Your answer should be only the lines below from the one with "tecnológico (P&D) de" to the one with "maiores mercados, nos", repeated exactly, ends included.

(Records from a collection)
++++
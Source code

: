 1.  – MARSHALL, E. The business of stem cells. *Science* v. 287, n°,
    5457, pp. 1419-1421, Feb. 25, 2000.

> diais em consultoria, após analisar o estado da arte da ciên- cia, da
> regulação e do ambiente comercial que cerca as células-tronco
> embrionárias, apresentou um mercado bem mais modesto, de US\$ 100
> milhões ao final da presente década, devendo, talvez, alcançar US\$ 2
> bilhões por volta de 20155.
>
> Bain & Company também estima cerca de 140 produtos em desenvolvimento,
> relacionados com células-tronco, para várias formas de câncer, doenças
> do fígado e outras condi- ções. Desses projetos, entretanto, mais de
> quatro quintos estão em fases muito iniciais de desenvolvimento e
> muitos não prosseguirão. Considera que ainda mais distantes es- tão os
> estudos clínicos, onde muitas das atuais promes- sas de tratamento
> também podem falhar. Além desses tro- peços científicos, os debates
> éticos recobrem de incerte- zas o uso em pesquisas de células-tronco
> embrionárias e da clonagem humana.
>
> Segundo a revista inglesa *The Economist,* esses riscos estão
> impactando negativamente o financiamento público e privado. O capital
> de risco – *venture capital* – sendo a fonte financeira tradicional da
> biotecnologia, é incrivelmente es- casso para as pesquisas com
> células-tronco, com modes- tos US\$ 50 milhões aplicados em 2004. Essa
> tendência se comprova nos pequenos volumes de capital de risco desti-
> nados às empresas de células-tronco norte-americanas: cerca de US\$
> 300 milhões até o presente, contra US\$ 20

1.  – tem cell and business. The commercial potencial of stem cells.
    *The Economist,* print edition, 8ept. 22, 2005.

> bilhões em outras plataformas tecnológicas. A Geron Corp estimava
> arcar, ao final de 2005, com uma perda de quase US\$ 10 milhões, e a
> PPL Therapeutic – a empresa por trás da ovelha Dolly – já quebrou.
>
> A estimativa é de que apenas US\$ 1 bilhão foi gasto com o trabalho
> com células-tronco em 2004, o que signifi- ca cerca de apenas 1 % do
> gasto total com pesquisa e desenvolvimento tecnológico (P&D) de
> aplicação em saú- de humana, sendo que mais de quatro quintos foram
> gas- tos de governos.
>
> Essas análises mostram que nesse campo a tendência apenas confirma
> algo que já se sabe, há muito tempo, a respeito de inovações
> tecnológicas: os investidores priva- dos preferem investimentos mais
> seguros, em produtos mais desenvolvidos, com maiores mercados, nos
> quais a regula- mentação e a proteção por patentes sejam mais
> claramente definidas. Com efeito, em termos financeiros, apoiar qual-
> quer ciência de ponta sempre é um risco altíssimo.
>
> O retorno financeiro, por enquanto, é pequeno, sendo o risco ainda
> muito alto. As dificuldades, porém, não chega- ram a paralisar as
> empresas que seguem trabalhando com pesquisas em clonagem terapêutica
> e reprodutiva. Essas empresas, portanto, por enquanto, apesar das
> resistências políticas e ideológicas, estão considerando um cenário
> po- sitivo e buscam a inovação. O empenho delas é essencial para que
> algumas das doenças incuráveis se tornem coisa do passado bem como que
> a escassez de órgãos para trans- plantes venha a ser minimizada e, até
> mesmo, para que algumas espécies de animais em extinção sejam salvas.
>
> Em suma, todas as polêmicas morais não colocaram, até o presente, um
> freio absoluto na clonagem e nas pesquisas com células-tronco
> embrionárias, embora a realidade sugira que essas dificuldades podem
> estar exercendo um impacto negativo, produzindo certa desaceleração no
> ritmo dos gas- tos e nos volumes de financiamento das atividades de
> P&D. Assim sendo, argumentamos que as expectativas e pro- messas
++++
Exercise response:
> gasto total com pesquisa e desenvolvimento tecnológico (P&D) de
> aplicação em saú- de humana, sendo que mais de quatro quintos foram
> gas- tos de governos.
>
> Essas análises mostram que nesse campo a tendência apenas confirma
> algo que já se sabe, há muito tempo, a respeito de inovações
> tecnológicas: os investidores priva- dos preferem investimentos mais
> seguros, em produtos mais desenvolvidos, com maiores mercados, nos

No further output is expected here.